In Garcetti v. Ceballos, 547 U.S. 410 (2006), the Supreme Court held that statements made pursuant to the official duties of public employees are not shielded by the First Amendment from employer discipline, despite a warning from three dissenting justices that the holding could "imperil First Amendment protection of academic freedom in public college and universities." This article responds to the invitation in Garcetti to identify constitutional interests that support academic freedom and that are not fully accounted for by public-employee speech jurisprudence. It also argues that, contrary to common understanding, academic freedom is about more than faculty research and speech in the classroom; academic freedom is also about the freedom of faculties to govern their institutions in a way that accords with academic values.
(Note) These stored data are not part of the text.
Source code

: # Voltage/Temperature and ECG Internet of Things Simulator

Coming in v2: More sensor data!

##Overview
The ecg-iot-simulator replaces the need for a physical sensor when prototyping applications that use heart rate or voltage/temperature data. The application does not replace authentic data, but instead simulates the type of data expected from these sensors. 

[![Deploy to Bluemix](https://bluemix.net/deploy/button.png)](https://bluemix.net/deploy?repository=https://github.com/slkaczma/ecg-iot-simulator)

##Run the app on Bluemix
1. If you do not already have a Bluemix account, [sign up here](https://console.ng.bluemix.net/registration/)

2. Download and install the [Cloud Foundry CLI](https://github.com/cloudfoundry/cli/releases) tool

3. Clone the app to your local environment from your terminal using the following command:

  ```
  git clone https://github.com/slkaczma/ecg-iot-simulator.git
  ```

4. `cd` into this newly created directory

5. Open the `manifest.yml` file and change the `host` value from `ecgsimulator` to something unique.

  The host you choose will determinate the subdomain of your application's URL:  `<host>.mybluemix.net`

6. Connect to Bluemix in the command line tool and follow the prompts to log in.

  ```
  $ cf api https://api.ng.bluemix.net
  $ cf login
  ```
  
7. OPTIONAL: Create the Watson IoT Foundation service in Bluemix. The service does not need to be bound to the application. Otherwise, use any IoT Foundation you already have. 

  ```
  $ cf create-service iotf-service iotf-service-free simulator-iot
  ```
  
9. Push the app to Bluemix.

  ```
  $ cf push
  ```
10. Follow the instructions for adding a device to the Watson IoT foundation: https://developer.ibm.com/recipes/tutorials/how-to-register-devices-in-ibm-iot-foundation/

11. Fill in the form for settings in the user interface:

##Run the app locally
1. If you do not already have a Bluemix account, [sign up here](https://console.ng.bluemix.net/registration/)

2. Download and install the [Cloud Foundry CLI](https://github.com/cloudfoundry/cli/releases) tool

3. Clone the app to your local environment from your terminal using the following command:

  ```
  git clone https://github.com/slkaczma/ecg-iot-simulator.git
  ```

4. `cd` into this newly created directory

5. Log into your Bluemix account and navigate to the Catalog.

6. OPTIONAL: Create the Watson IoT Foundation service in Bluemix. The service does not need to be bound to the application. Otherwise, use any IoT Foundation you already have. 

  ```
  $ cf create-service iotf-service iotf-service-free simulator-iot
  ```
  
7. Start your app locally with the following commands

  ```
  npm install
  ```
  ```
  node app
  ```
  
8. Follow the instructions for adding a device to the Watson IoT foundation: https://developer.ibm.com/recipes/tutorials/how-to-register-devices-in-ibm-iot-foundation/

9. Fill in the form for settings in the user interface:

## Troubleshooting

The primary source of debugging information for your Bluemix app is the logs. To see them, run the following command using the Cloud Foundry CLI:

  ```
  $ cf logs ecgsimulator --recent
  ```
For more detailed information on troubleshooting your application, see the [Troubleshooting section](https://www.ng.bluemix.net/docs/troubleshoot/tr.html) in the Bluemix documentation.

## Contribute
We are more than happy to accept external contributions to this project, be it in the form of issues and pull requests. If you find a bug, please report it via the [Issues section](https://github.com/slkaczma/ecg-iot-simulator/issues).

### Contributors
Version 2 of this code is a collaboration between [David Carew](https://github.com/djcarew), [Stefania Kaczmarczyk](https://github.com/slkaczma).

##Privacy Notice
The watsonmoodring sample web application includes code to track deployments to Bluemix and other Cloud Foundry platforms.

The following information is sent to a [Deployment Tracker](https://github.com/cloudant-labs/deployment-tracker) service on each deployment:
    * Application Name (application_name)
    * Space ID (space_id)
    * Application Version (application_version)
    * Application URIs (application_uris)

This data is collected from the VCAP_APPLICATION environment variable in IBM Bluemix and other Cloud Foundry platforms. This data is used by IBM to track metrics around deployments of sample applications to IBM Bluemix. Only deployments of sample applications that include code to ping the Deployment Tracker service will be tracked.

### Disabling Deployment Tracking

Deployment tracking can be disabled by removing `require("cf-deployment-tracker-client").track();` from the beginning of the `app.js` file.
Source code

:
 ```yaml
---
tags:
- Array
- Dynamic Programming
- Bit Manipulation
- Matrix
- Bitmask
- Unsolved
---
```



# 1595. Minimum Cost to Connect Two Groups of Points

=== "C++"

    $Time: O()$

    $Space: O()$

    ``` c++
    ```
Part I traces the emergence of the governance dimension of academic freedom from 1915, when the American Association of University Professors (AAUP) credited the German ideal of academic freedom as the inspiration for its Declaration of Principles on Academic Freedom and Academic Tenure. Part II examines the development beginning in the 1950s of constitutional protection for academic freedom. It documents how the constitutional understanding of academic freedom has been compromised by its failure to encompass governance as at the heart of the ideal. Part III uses the broad understanding of academic freedom to reconceptualize academic freedom within the First Amendment. Because academic freedom was never justified as a benefit for faculty, but for its value to the First Amendment and to the nation, there is no basis for carving out an exception to Garcetti for faculty. There are good reasons, however, to develop a jurisprudence for the role of government-as-educator, and to distinguish that role from the roles of either government-as-sovereign and government-as-employer. Because of the distinctive nature of the academic workplace, constitutional academic freedom should protect not only a professor’s speech, but her power, as a member of a governing faculty, to be the architect of a place of study and learning that can facilitate the core university tasks of producing and disseminating new knowledge.